Records from a collection »
*** Block opens ***
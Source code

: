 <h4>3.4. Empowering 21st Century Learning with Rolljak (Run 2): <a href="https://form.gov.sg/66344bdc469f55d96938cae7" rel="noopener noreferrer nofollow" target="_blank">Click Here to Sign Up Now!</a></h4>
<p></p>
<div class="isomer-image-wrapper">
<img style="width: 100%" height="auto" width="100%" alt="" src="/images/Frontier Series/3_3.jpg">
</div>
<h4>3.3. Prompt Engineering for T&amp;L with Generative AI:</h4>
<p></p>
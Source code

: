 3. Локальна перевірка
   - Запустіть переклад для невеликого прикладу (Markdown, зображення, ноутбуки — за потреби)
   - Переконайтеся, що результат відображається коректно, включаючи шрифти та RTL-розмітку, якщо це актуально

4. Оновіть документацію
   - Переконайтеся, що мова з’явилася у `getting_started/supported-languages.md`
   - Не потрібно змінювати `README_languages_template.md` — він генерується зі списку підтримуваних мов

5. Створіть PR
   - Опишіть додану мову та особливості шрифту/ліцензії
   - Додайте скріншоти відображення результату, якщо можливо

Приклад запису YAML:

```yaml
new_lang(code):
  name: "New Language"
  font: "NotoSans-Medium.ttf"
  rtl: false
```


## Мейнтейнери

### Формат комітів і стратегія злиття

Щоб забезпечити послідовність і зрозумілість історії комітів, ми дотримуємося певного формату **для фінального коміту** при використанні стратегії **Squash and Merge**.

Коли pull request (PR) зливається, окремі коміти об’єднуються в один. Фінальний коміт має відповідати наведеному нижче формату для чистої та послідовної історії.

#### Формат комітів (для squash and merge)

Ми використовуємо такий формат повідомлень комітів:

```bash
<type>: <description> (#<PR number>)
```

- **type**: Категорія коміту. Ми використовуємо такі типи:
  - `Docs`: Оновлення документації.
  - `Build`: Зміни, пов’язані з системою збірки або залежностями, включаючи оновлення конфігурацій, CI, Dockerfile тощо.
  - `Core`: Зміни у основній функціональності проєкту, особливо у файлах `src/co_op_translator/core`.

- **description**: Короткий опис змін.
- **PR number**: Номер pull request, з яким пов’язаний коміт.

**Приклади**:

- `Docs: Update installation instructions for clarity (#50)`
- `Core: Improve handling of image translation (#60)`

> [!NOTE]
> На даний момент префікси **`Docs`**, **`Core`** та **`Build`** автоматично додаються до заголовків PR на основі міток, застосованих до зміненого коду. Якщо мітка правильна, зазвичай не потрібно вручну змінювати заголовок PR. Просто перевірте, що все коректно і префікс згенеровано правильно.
*** Block closes ***
What this task involves » Copy every line of the records above, starting with the first, up to and including the line containing "- Запустіть переклад".

Output »
Source code

: <h4>3.4. Empowering 21st Century Learning with Rolljak (Run 2): <a href="https://form.gov.sg/66344bdc469f55d96938cae7" rel="noopener noreferrer nofollow" target="_blank">Click Here to Sign Up Now!</a></h4>
<p></p>
<div class="isomer-image-wrapper">
<img style="width: 100%" height="auto" width="100%" alt="" src="/images/Frontier Series/3_3.jpg">
</div>
<h4>3.3. Prompt Engineering for T&amp;L with Generative AI:</h4>
<p></p>
Source code

: 3. Локальна перевірка
   - Запустіть переклад для невеликого прикладу (Markdown, зображення, ноутбуки — за потреби)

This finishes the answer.